Musings on art and science
Art and science are often described as two different applications of human perspective or even characterised as opposite perspectives of the human experience. Yet it is precisely because of the human perspective and experience inherent to both art and science that I find their duality questionable. Art flourishes in the subjective and science persists in maintaining itself in the objective. But can we really go beyond our human subjectivity? Can we really, being human in all the imperfection that this implies, attain reality or truth? Or are we in fact creating useful constructs that help us navigate the world by organising it into theories and rules that approximate reality and provide a workable version of truth?
Science is constantly being re-evaluated because, by its nature, it builds on the knowledge we have in order to grasp or create new knowledge (Is knowledge out there to be grasped or do we create knowledge? A question that probably warrants its own discussion…). Therefore, how can something that is continuously changing be the authority on an objective immutable reality? How can a variable be fixed into stillness?
We have developed tools, methods, approaches to capture and/or create an objective image: removing ourselves from what we are measuring and casting a neutral eye upon it in order to produce data that will inform further scientific advances and influence practice.
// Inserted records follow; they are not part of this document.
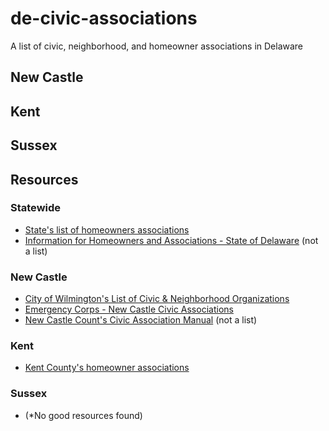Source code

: # de-civic-associations
A list of civic, neighborhood, and homeowner associations in Delaware


## New Castle


## Kent 


## Sussex



## Resources

### Statewide
- [State's list of homeowners associations](https://demhra.delaware.gov/registered-communities/)
- [Information for Homeowners and Associations - State of Delaware](https://attorneygeneral.delaware.gov/fraud/cpu/ombudsperson/hoa/) (not a list)

### New Castle

- [City of Wilmington's List of Civic & Neighborhood Organizations](https://www.wilmingtonde.gov/government/city-offices/constituent-services/civic-and-neighborhood-organizations)
- [Emergency Corps - New Castle Civic Associations](http://emergencyservicescorps.blogspot.com/p/civic-associations-by-district_5.html)
- [New Castle Count's Civic Association Manual](https://nccde.org/DocumentCenter/View/34270/Civic-Association-Manual) (not a list)

### Kent

- [Kent County's homeowner associations](https://www.co.kent.de.us/planning-dept/planning/homeowners-association/subdivision-hoa-information.aspx)

### Sussex

- (*No good resources found)
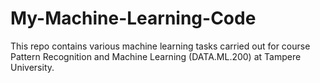 # My-Machine-Learning-Code
This repo contains various machine learning tasks carried out for course Pattern Recognition and Machine Learning (DATA.ML.200) at Tampere University.
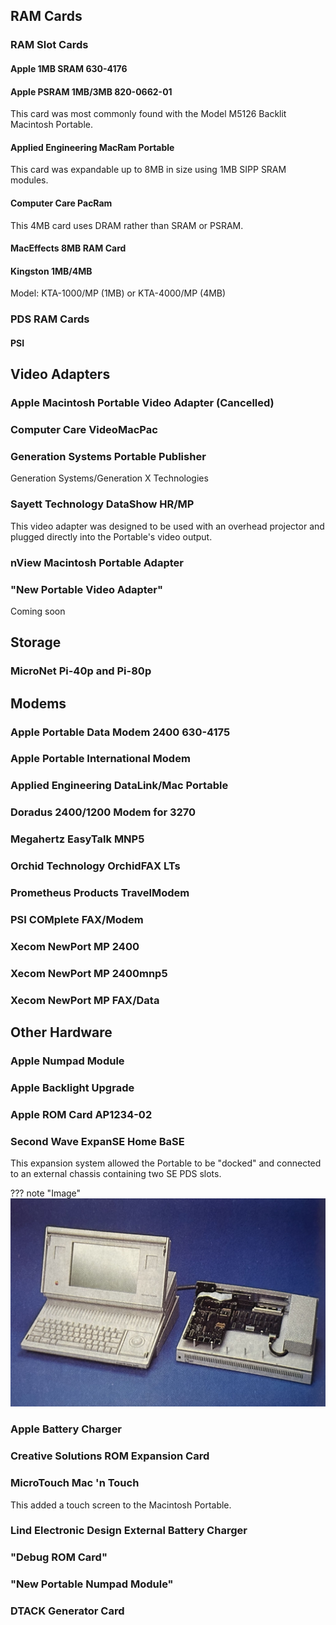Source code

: ## RAM Cards
### RAM Slot Cards

#### Apple 1MB SRAM 630-4176

#### Apple PSRAM 1MB/3MB 820-0662-01

This card was most commonly found with the Model M5126 Backlit Macintosh Portable.

#### Applied Engineering MacRam Portable

This card was expandable up to 8MB in size using 1MB SIPP SRAM modules.

#### Computer Care PacRam
This 4MB card uses DRAM rather than SRAM or PSRAM.

#### MacEffects 8MB RAM Card

#### Kingston 1MB/4MB

Model: KTA-1000/MP (1MB) or KTA-4000/MP (4MB)

### PDS RAM Cards

#### PSI

## Video Adapters

### Apple Macintosh Portable Video Adapter (Cancelled)

### Computer Care VideoMacPac

### Generation Systems Portable Publisher
Generation Systems/Generation X Technologies

### Sayett Technology DataShow HR/MP
This video adapter was designed to be used with an overhead projector and plugged directly into the Portable's video output.

### nView Macintosh Portable Adapter

### "New Portable Video Adapter"
Coming soon

## Storage

### MicroNet Pi-40p and Pi-80p

## Modems

### Apple Portable Data Modem 2400 630-4175

### Apple Portable International Modem

### Applied Engineering DataLink/Mac Portable

### Doradus 2400/1200 Modem for 3270

### Megahertz EasyTalk MNP5

### Orchid Technology OrchidFAX LTs

### Prometheus Products TravelModem

### PSI COMplete FAX/Modem

### Xecom NewPort MP 2400

### Xecom NewPort MP 2400mnp5

### Xecom NewPort MP FAX/Data

## Other Hardware

### Apple Numpad Module

### Apple Backlight Upgrade

### Apple ROM Card AP1234-02

### Second Wave ExpanSE Home BaSE
This expansion system allowed the Portable to be "docked" and connected to an external chassis containing two SE PDS slots.

??? note "Image"
    ![The ExpanSE Home BaSE connected to a Macintosh Portable](media/expanse_homebase.jpg)

### Apple Battery Charger

### Creative Solutions ROM Expansion Card

### MicroTouch Mac 'n Touch
This added a touch screen to the Macintosh Portable.

### Lind Electronic Design External Battery Charger

### "Debug ROM Card"

### "New Portable Numpad Module"

### DTACK Generator Card
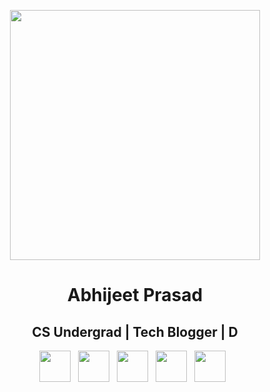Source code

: <p align="center">
<img src="http://www.kudoabhijeet.com/assets/images/me.jpg" height="400">

<h1 align="center">Abhijeet Prasad</h1>

<h2 align="center">CS Undergrad | Tech Blogger | D</h2>

<p align='center'>
  <a href="abhi.prasad16@gmail.com"><img height="50" src="img/gmail.png?raw=true"></a>&nbsp;&nbsp;
  <a href="https://www.linkedin.com/in/kudoabhijeet"><img height="50" src="img/linkedin.png?raw=true"></a>&nbsp;&nbsp;
  <a href="https://medium.com/@kudoabhijeet"><img height="50" src="img/medium.png?raw=true"></a>&nbsp;&nbsp;
  <a href="https://twitter.com/kudoabhijeet"><img height="50" src="img/twitter.png?raw=true"></a>&nbsp;&nbsp;
  <a href="kudoabhijeet"><img height="50" src="img/website.png?raw=true"></a>&nbsp;&nbsp;
</p>
</p>
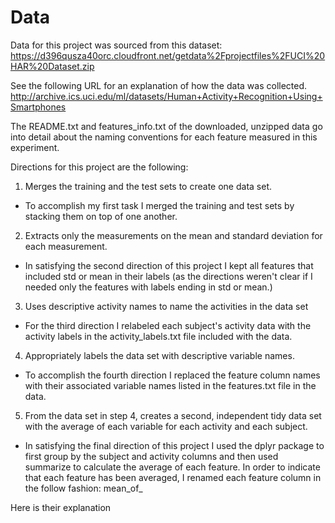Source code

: # Data
Data for this project was sourced from this dataset: 
https://d396qusza40orc.cloudfront.net/getdata%2Fprojectfiles%2FUCI%20HAR%20Dataset.zip 

See the following URL for an explanation of how the data was collected.
http://archive.ics.uci.edu/ml/datasets/Human+Activity+Recognition+Using+Smartphones

The README.txt and features_info.txt of the downloaded, unzipped data go into detail about the naming conventions for each feature measured in this experiment.

Directions for this project are the following:

1. Merges the training and the test sets to create one data set.

- To accomplish my first task I merged the training and test sets by stacking them on top of one another.

2. Extracts only the measurements on the mean and standard deviation for each measurement. 

- In satisfying the second direction of this project I kept all features that included std or mean in their labels (as the directions weren't clear if I needed only the features with labels ending in std or mean.)

3. Uses descriptive activity names to name the activities in the data set

- For the third direction I relabeled each subject's activity data with the activity labels in the activity_labels.txt file included with the data.

4. Appropriately labels the data set with descriptive variable names. 

- To accomplish the fourth direction I replaced the feature column names with their associated variable names listed in the features.txt file in the data.

5. From the data set in step 4, creates a second, independent tidy data set with the average of each variable for each activity and each subject.

- In satisfying the final direction of this project I used the dplyr package to first group by the subject and activity columns and then used summarize to calculate the average of each feature. In order to indicate that each feature has been averaged, I renamed each feature column in the follow fashion: mean_of_<feature name from features.txt>









Here is their explanation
Yet, whatever this practice is, it will likely be a practice that is intertwined with human life in some way – so why wouldn’t we embrace subjectivity in science if its end result is precisely to understand and/or improve human experience?
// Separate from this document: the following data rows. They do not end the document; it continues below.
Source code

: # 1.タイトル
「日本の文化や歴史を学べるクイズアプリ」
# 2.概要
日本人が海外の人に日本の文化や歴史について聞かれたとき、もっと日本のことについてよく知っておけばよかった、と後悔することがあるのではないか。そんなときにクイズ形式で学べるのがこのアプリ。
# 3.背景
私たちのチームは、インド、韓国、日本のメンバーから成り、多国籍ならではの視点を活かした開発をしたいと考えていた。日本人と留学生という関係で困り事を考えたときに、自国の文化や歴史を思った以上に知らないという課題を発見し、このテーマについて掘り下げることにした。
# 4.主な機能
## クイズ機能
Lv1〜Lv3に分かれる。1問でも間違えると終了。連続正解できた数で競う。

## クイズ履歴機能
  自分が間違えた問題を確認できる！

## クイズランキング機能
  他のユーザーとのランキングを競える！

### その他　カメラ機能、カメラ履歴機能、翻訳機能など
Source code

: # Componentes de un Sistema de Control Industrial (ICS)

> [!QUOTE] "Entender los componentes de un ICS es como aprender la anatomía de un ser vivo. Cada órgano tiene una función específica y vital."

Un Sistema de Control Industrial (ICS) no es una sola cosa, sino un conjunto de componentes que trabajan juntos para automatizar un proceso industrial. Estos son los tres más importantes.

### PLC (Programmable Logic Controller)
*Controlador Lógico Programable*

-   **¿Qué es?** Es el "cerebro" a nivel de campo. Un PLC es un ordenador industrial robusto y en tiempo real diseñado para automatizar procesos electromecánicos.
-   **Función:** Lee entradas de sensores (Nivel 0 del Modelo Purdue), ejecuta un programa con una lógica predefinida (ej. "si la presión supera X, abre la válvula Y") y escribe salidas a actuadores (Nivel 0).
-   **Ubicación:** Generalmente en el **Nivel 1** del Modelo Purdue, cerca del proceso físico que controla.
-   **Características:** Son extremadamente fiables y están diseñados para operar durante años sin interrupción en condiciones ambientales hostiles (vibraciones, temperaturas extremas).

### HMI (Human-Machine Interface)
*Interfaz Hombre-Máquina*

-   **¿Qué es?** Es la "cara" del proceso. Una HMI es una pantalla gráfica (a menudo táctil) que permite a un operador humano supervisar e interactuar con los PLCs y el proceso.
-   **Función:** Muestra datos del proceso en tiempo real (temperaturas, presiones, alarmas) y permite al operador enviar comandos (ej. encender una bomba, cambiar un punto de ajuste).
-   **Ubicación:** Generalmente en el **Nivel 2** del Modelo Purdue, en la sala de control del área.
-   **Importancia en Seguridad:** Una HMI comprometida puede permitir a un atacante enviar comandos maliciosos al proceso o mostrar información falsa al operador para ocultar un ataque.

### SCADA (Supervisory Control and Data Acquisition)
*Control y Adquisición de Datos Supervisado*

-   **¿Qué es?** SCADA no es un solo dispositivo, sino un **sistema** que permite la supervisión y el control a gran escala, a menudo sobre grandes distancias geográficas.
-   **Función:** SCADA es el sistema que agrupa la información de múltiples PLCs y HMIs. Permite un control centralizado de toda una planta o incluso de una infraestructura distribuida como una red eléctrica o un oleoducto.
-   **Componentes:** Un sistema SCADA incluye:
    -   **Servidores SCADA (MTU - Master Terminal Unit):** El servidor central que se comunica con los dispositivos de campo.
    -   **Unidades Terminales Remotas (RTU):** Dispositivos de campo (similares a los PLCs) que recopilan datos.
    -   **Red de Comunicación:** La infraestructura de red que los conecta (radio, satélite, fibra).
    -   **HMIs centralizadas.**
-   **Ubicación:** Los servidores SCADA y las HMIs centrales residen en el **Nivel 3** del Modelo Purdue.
Is there even such a thing as an objective reality? And if there is, can we understand it objectively? Some would say that there is a single reality, some would say that there are multiple ones. Some would say there is a factual reality that exists independently from us, some would say that reality is a social construct which is entirely dependent on us, and others would say reality is both or something in between. Some scientists would also say that it doesn’t matter whether there is one reality or more, or none, because what matters is how people perceive and create reality so, as long as a phenomena is defined as real, it is real in its consequences (Thomas Theorem).
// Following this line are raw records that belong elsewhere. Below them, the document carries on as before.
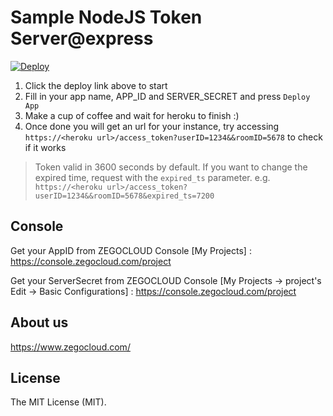 # Sample NodeJS Token Server@express

[![Deploy](https://www.herokucdn.com/deploy/button.svg)](https://heroku.com/deploy?template=https://github.com/choui666/dynamic_token_server_nodejs)

1. Click the deploy link above to start
2. Fill in your app name, APP_ID and SERVER_SECRET and press `Deploy App`
3. Make a cup of coffee and wait for heroku to finish :)
4. Once done you will get an url for your instance, try accessing `https://<heroku url>/access_token?userID=1234&&roomID=5678` to check if it works
> Token valid in 3600 seconds by default. If you want to change the expired time, request with the `expired_ts` parameter. e.g. `https://<heroku url>/access_token?userID=1234&&roomID=5678&expired_ts=7200`


## Console

Get your AppID from ZEGOCLOUD Console [My Projects] : https://console.zegocloud.com/project

Get your ServerSecret from ZEGOCLOUD Console [My Projects -> project's Edit -> Basic Configurations] : https://console.zegocloud.com/project

## About us

https://www.zegocloud.com/

## License
The MIT License (MIT).

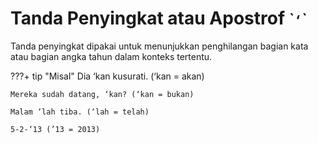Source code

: # Tanda Penyingkat atau Apostrof <small>\``‘`\`</small>

Tanda penyingkat dipakai untuk menunjukkan penghilangan bagian kata atau bagian angka tahun dalam konteks tertentu.

???+ tip "Misal"
    Dia ‘kan kusurati. (‘kan = akan)

    Mereka sudah datang, ‘kan? (‘kan = bukan)

    Malam ‘lah tiba. (‘lah = telah)

    5-2-‘13 (’13 = 2013)


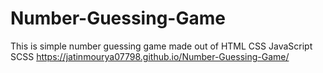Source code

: # Number-Guessing-Game
This is simple number guessing game made out of HTML CSS JavaScript SCSS
https://jatinmourya07798.github.io/Number-Guessing-Game/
Thus can human beings attain reality and can we understand reality, or anything, truly objectively? Even if scientists remove their lived experience or personal perspectives from their research, they are still co-constructing reality by deciding what to research, by looking at material with a certain focus, by using a certain methodology…so they are partly constructing the data – even if they are collecting it from an external objective reality that arguably exists independently from them. Isn’t that, then, what art does too?
Art and science are founded on the same characteristics: wonder, curiosity, exploration, experimentation, thought, reflection, ideation – a process of understanding, discovering, creating. Art and science may be described not as different matters but as different ways of navigating matters; disciplines both concerned with understanding and/or creating reality that each use different methods to achieve this.
I suppose that, by saying that I question the duality of art and science, what I am really saying is not that I cannot conceive what differentiates them but rather that I resist a dichotomy and choose to see them as one complex ecosystem rather than two opposing systems or even two parallel systems.
In that choice, I see the opportunity of another path weaved out of the first two, one that isn’t restricted by our self-inflicted norms and constructs assigned to art or science, one that traces the equilibrium between the two, one that cares little for the differences between art and science and instead dances with both or either and explores what lies in between, at the clashing points, at the complementary points, at the harmonious points, at whatever lies beyond the points. Where the path leads: I do not know. Where the path leads: I do not wish to know. Where the path leads: I wish to explore – and not be bound by boundaries that need not be.